It happened again! I just finished a non-fiction book, then whipped right through a kids book and there were so many connections between the two! I swear I'm not trying to connect the most disparate books I can find, but there you go.
The Antidote: Happiness for People Who Can't Stand Positive Thinking by Oliver Burkeman was something I heard about recently on NPR I think and requested from the library. I don't like reading brand new books but it sounded interesting and I figured I'd read a bit of it for free and see if it grabbed me.
It did, so I read the whole thing. He's a fun, lighthearted writer, clearly a columnist, who takes some very different branches of thought and weaves them together here.
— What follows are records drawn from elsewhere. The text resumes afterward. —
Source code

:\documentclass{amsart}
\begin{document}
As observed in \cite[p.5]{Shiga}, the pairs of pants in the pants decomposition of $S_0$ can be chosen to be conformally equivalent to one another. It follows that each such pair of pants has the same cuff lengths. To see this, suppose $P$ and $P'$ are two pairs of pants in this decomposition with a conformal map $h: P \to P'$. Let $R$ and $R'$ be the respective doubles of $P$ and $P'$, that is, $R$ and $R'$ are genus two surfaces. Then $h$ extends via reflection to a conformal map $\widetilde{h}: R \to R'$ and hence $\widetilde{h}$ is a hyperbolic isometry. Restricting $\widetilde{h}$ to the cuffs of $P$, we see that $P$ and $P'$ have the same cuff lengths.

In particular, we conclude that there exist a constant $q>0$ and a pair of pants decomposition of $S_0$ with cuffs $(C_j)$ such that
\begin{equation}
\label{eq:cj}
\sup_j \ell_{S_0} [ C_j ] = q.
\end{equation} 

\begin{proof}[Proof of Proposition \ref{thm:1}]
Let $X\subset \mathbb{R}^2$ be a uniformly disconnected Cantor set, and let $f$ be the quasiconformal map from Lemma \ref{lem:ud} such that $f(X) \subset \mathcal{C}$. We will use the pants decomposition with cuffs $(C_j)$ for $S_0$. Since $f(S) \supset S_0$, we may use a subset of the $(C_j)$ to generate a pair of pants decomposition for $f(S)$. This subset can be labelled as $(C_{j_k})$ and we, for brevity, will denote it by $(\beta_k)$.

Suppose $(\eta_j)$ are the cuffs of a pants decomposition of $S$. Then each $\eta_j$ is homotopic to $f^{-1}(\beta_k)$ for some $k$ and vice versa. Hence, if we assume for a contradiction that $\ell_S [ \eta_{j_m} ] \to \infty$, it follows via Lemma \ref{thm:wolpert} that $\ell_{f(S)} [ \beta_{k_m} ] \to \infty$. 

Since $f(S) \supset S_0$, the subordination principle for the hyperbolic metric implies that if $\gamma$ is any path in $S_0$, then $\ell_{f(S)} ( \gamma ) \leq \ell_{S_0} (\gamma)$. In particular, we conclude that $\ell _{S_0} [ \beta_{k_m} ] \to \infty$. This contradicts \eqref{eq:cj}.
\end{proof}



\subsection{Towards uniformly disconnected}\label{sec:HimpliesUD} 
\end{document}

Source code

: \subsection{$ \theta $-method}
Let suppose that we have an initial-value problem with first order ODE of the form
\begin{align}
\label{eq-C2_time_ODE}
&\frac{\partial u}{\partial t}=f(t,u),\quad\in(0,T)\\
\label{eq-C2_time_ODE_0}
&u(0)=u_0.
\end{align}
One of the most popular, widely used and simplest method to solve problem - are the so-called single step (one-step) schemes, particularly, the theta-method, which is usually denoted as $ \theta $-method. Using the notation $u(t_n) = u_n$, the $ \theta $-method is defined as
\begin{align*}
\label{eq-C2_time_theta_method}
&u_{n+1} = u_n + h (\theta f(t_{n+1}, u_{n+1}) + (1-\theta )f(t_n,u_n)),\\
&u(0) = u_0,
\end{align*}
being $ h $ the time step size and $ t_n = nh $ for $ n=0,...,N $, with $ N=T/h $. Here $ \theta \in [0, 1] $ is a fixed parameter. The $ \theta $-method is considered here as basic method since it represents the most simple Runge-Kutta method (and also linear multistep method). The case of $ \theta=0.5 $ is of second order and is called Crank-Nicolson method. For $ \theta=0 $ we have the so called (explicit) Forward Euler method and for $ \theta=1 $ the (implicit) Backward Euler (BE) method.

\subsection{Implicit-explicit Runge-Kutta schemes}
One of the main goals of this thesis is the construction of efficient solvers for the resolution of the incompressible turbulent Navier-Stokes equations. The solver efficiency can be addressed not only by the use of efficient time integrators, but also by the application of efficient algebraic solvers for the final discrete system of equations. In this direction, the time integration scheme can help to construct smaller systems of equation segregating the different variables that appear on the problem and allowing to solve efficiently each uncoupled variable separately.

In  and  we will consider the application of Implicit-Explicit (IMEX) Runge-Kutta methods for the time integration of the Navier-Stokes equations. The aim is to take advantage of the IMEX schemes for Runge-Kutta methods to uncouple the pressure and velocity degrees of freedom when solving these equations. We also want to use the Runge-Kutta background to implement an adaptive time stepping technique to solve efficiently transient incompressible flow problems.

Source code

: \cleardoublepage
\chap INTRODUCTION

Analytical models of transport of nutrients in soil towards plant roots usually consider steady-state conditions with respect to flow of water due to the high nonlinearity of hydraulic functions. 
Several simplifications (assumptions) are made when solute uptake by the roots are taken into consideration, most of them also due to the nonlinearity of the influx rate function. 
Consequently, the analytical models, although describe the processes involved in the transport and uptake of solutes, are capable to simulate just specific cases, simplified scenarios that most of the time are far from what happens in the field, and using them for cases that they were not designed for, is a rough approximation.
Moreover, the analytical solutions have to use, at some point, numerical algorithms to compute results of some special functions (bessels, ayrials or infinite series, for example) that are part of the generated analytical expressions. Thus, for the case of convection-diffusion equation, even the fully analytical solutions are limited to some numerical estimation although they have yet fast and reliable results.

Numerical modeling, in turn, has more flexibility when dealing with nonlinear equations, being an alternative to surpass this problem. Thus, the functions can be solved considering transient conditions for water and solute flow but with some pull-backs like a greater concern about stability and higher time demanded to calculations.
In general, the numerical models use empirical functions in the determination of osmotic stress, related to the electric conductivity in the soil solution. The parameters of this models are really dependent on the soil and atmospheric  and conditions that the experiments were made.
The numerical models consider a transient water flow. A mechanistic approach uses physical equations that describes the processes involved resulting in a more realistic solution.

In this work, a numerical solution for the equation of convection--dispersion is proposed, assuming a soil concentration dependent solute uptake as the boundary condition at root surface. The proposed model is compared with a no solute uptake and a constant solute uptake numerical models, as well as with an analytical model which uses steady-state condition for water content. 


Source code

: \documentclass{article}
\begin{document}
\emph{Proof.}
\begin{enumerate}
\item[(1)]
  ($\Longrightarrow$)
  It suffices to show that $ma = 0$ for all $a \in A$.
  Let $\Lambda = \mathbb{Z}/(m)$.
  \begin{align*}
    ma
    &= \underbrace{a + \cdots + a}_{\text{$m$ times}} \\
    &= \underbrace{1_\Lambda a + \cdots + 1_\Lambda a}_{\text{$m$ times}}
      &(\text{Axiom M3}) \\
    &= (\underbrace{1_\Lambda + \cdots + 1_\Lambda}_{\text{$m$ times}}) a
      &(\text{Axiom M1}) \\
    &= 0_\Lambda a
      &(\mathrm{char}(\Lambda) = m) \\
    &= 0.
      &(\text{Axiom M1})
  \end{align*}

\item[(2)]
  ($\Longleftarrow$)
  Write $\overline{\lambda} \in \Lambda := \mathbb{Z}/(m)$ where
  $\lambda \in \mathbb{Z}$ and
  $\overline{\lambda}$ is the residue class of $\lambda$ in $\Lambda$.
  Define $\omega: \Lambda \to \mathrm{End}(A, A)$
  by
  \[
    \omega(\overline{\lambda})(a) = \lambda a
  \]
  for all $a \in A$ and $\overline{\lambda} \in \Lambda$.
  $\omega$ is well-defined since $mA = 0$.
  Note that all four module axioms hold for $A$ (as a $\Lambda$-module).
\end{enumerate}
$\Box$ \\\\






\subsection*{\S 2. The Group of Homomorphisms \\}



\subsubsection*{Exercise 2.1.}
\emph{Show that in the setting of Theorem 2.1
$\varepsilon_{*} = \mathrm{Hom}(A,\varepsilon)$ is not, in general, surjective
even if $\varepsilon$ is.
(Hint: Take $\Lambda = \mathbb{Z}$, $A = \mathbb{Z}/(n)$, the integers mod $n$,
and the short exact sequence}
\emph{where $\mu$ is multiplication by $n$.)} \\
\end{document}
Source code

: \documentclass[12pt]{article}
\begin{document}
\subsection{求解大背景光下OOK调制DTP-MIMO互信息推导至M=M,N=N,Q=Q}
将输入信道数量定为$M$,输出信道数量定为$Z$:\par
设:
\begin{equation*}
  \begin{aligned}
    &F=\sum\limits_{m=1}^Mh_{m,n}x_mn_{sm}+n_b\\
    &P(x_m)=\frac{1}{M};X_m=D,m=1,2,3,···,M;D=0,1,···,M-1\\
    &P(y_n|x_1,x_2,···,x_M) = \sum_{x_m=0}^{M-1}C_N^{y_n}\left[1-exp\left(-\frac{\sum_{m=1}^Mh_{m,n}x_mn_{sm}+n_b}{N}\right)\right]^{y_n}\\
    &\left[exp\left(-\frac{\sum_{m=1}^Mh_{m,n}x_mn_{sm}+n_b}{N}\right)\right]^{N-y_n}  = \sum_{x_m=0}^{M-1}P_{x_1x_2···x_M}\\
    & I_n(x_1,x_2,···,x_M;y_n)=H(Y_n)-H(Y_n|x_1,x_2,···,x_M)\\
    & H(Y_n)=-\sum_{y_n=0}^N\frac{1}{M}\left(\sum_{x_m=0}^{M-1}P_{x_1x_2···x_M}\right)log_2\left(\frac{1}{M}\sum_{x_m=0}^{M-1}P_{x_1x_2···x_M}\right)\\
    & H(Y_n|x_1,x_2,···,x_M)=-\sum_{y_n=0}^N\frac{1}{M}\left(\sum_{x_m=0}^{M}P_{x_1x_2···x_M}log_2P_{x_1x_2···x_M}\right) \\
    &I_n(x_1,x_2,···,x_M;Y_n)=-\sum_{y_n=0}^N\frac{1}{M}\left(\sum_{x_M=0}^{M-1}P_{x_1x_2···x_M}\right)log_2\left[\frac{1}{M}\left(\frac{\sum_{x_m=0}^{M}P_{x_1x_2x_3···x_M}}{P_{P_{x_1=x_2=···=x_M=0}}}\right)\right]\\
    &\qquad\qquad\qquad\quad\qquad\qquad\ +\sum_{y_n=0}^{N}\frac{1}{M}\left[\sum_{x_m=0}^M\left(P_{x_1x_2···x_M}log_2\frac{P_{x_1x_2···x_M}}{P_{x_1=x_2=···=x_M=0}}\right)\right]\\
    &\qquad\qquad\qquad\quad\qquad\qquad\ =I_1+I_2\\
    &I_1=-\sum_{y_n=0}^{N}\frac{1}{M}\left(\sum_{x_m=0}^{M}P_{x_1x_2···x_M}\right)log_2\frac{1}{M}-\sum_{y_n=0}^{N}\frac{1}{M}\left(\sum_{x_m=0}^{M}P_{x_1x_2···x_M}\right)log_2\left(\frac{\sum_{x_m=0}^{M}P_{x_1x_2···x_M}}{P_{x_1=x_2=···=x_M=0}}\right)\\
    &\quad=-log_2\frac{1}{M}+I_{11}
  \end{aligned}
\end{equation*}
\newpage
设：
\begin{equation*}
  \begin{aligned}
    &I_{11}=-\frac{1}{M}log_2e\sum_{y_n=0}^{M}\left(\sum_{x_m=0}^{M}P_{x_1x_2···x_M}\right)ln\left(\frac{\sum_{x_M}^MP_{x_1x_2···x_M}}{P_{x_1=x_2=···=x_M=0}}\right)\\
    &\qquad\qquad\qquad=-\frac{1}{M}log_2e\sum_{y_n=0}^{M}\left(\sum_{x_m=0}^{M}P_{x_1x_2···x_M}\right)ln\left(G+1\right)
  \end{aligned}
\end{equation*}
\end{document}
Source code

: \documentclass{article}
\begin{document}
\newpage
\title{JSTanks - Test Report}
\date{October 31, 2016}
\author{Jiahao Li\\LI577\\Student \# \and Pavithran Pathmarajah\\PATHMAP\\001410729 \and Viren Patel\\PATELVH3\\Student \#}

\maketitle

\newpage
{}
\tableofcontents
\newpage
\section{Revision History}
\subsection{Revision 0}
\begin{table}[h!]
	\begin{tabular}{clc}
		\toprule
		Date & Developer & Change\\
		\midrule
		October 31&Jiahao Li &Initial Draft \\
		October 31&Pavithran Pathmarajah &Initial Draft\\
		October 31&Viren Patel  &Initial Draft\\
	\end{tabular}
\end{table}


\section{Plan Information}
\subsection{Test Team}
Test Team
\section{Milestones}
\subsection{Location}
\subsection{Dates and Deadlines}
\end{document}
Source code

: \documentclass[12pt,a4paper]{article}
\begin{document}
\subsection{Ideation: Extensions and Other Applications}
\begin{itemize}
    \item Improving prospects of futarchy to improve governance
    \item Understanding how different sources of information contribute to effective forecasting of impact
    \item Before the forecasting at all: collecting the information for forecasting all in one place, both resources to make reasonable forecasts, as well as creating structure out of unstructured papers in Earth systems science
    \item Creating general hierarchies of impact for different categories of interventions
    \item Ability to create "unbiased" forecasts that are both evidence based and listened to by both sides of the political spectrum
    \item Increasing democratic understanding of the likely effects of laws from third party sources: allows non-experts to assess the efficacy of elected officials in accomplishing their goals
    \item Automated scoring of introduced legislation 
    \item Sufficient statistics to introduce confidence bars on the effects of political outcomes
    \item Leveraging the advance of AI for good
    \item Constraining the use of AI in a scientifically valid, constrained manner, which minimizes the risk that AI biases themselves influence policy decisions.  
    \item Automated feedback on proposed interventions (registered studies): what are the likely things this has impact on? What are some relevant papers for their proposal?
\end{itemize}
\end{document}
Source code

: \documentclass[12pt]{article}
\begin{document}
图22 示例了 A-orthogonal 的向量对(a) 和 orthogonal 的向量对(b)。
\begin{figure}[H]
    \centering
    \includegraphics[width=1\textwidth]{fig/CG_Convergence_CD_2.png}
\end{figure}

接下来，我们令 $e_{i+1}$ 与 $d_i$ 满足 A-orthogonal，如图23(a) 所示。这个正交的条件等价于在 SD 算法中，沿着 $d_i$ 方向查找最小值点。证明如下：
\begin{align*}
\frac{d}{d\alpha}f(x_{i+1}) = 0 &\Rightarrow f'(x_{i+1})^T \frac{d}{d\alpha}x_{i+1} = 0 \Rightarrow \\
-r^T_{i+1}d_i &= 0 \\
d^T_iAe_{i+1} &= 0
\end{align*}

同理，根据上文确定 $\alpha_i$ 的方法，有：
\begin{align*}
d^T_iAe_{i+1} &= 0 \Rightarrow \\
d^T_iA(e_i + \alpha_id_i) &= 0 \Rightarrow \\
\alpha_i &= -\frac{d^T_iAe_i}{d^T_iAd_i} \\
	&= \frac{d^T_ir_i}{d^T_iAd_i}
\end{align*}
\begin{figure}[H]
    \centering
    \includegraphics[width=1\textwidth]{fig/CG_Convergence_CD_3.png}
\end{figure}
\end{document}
He takes lessons from the ancient Stoics, the Buddhists, the Mexicans, and even J.K. Rowling, Steve Jobs and John Keats to tell us about how not looking on the bright side, and even looking death itself in the face, is sometimes the best way to find happiness. I was still skeptical about the book (it's the way I am, people!) but quotes on the back from no less than Daniel Pink and Julian Baggini made me much more intrigued.
I mean I already agreed with him up front, but it's nice to read something validating your views and he goes about his search is such an interesting way that I enjoyed the trip. I guess the simplest way to boil down what he's saying is to give it Keat's name: the Negative Capability. It's the human ability to embrace uncertainty. Most self-help books, guru's and motivational conferences try to get you to look on the bright side, stay motivated, make goals and visualize the best outcomes. Which makes a certain bit of sense. But then there are many problems when your goals aren't met, you are blindsided by bad outcomes or things just generally don't go your way and you're busy looking at the green grass in the neighbor's yard and not looking at the wonderfulness of what you do have.
It's more complicated than that but not difficult at all and quite enlightening. For example, I just got some somewhat distressing news form my parents. They're on their way home from holiday travels and have taken ill. I'm going to worry until they get home and get better. Now I could try to look on the bright side and say to myself that it's probably not that bad or I could jump to the worst possible outcome and either feel much relieved and happy when that doesn't come true or at least have prepared myself somewhat if it does. Sound depressing? It's really not, I swear.
And it's funny much of the time! The book, I mean. It opens with him at a San Antonio arena to see a big motivational seminar. The first positive message comes from Dr. Robert H. Schuller, the writer, self-help guru, and pastor. After his spiel about taking "impossible" out of your vocabulary and other such drivel, Burkeman reminds us that only a few months later Schuller's church had to file for bankruptcy "a word Dr. Shuller had apparently neglected to eliminate from his vocabulary" (p.5).
So then I picked up Becoming Naomi Leon by Pam Munoz Ryan because it's our January pick for my 4th/5th grade book club. It's about a girl and her younger brother living in a trailer park outside of San Diego with their Gram (actually 69-year old great-grandmother) and enjoying a quiet life when her mother turns up out of the blue after abandoning them years earlier, wanting to take her (but not the brother) away for what clearly turns out to be the money she and her boyfriend would get from the state for having a dependent and them in low-paying jobs. Knowing her father lives in Mexico and would have a say, she and her brother and Gran and some friends take the school's winter break as the perfect time to visit Oaxaca, Mexico where an amazing carving contest is held yearly and at which they just know the father will be there.
What connect the two books? Gran is forever talking about how most problems can be overcome with positive thinking, but Naomi isn't so sure and usually worries about things. Her brother seems more on the lucky-thinking side. But when things get bad and options are narrowing in the end, even Gran finds it more worthwhile to think a bit more realistically. When there's a real possibility the mother could take Naomi when they get back she says in part, "...I have come to the conclusion that maybe I should be preparing you for that situation...just on the slim notion it might happen. I don't know how I would ever get along without you, but I'm more concerned with how you would get on without Owen and me" (p. 195).
I don't know how much the talk helps Gran or Naomi, but it sure helped me! When it became clear what was going on in San Diego and just how truly awful and unstable this mother was, my heart was pounding as I read! But when they were down in Mexico and Naomi was coming into herself and gaining confidence, I realized that even if the worst were to happen, just knowing that her father did love her and that her Gran and brother would be out there doing everything that could for her in the few years she'd be forced to live with this terrible woman, that that happiness is what would get her trough it. Facing the Negative Capability of the situation makes you see the happiness that is there and that is possible.
You also realize as terrible as the situation seems at first, that they would have never met their father or had all the wonderful experiences they do in Mexico if none of it had happened. And even after everything, Naomi is happy to have met and known her mother a bit.
Oh, and the school librarian, Mr. Marble? He's awesome. Yup, indeed. Good guy, that Mr. Marble.